Even if Donald Trump earns the required 1,237 delegates before the Republican National Convention in Cleveland, he still may not be the party’s nominee for president. .
Curly Haugland, an unbound delegate from North Dakota, told CNBC’s “Squawk Box” on March 16 – the day after Trump rolled up more big primary victories – that political parties, not voters, choose their presidential nominees:
“The media has created the perception that the voters choose the nomination. That’s the conflict here.
Haugland, who’s also a Republican convention rules member, also questioned why primaries or caucuses are even held. He’s one of 112 Republican delegates who are not required to cast their support for any one candidate because their states and territories don’t hold primaries or caucuses.
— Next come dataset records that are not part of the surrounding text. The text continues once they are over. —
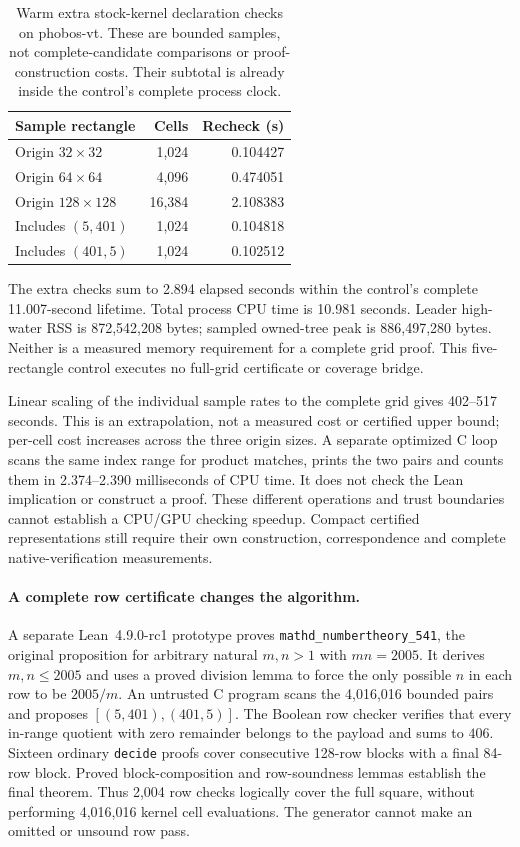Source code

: \documentclass[10pt,twocolumn]{article}
\begin{document}
\begin{table}[t]
\centering
\small
\begin{tabular}{@{}lrr@{}}
\toprule
Sample rectangle & Cells & Recheck (s) \\
\midrule
Origin $32\times32$ & 1,024 & 0.104427 \\
Origin $64\times64$ & 4,096 & 0.474051 \\
Origin $128\times128$ & 16,384 & 2.108383 \\
Includes $(5,401)$ & 1,024 & 0.104818 \\
Includes $(401,5)$ & 1,024 & 0.102512 \\
\bottomrule
\end{tabular}
\caption{Warm extra stock-kernel declaration checks on phobos-vt. These are
bounded samples, not complete-candidate comparisons or proof-construction
costs. Their subtotal is already inside the control's complete process clock.}
\label{tab:grid-kernel-samples}
\end{table}

The extra checks sum to 2.894 elapsed seconds within the control's complete
11.007-second lifetime. Total process CPU time is 10.981 seconds.
Leader high-water RSS is 872,542,208 bytes;
sampled owned-tree peak is 886,497,280 bytes. Neither is a measured memory
requirement for a complete grid proof. This five-rectangle control executes
no full-grid certificate or coverage bridge.

Linear scaling of the individual sample rates to the complete grid gives
402--517 seconds. This is an extrapolation, not a measured cost or certified
upper bound; per-cell cost increases across the three origin sizes.
A separate optimized C loop scans the same index range for product matches,
prints the two pairs and counts them in 2.374--2.390 milliseconds of CPU time.
It does not check the Lean implication or construct a proof. These different
operations and trust boundaries cannot establish a CPU/GPU checking speedup.
Compact certified representations still require their own construction,
correspondence and complete native-verification measurements.

\paragraph{A complete row certificate changes the algorithm.}
A separate Lean~4.9.0-rc1 prototype proves
\texttt{mathd\_numbertheory\_541}, the original proposition for arbitrary
natural $m,n>1$ with $mn=2005$. It derives $m,n\leq2005$ and uses a proved
division lemma to force the only possible $n$ in each row to be $2005/m$.
An untrusted C program scans the 4,016,016 bounded pairs and proposes
$[(5,401),(401,5)]$. The Boolean row checker verifies that every in-range
quotient with zero remainder belongs to the payload and sums to $406$.
Sixteen ordinary \texttt{decide} proofs cover consecutive 128-row blocks
with a final 84-row block. Proved block-composition and row-soundness lemmas
establish the final theorem. Thus 2,004 row checks logically cover the full
square, without performing 4,016,016 kernel cell evaluations.
The generator cannot make an omitted or unsound row pass.
\end{document}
Even with Trump’s huge projected delegate haul in four state primaries Tuesday, the odds are increasing that he may not ultimately get the 1,237 delegates needed to claim the GOP nomination before the convention.
This could lead to a brokered convention, in which unbound delegates, like Haugland, could play a significant swing role on the first ballot to choose a nominee.
Most delegates bound by their state’s primary or caucus results are only committed on the first ballot. If subsequent ballots are needed, virtually all of these delegates can vote any way they want, said Gary Emineth, another unbound delegate from North Dakota.
“It could introduce Paul Ryan, Mitt Romney, or it could be the other candidates that have already been in the race and are now out of the race [such as] Mike Huckabee [or] Rick Santorum. All those people could eventually become candidates on the floor.”
If this wasn’t confusing enough, here’s another twist. Haugland said he sent a letter to each campaign alerting them to a rule change he’s proposing, which would allow any candidate who earns at least one delegate during the nominating process to submit his or her name to be nominated at this summer’s convention.
“The rules haven’t kept up. The rules are still designed to have a political party choose its nominee at a convention. That’s just the way it is. I can’t help it. Don’t hate me because I love the rules.”
Translated: It’s our party and we’ll choose the candidate we want – regardless of what the people think.
This year’s election cycle has been nothing short of unpredictable, volatile and enlightening. Both Republican and Democratic party leaders have shown voters that they run rigged games, and not for the benefit of the American public.
Conservative Republicans around the country are already beyond angry. If party leaders manage to steal the nomination from Trump, this could be the beginning of the end of the (formerly) Grand Old Party.
Do you think party leaders are willing to commit political suicide in order to nominate the candidate of their choice?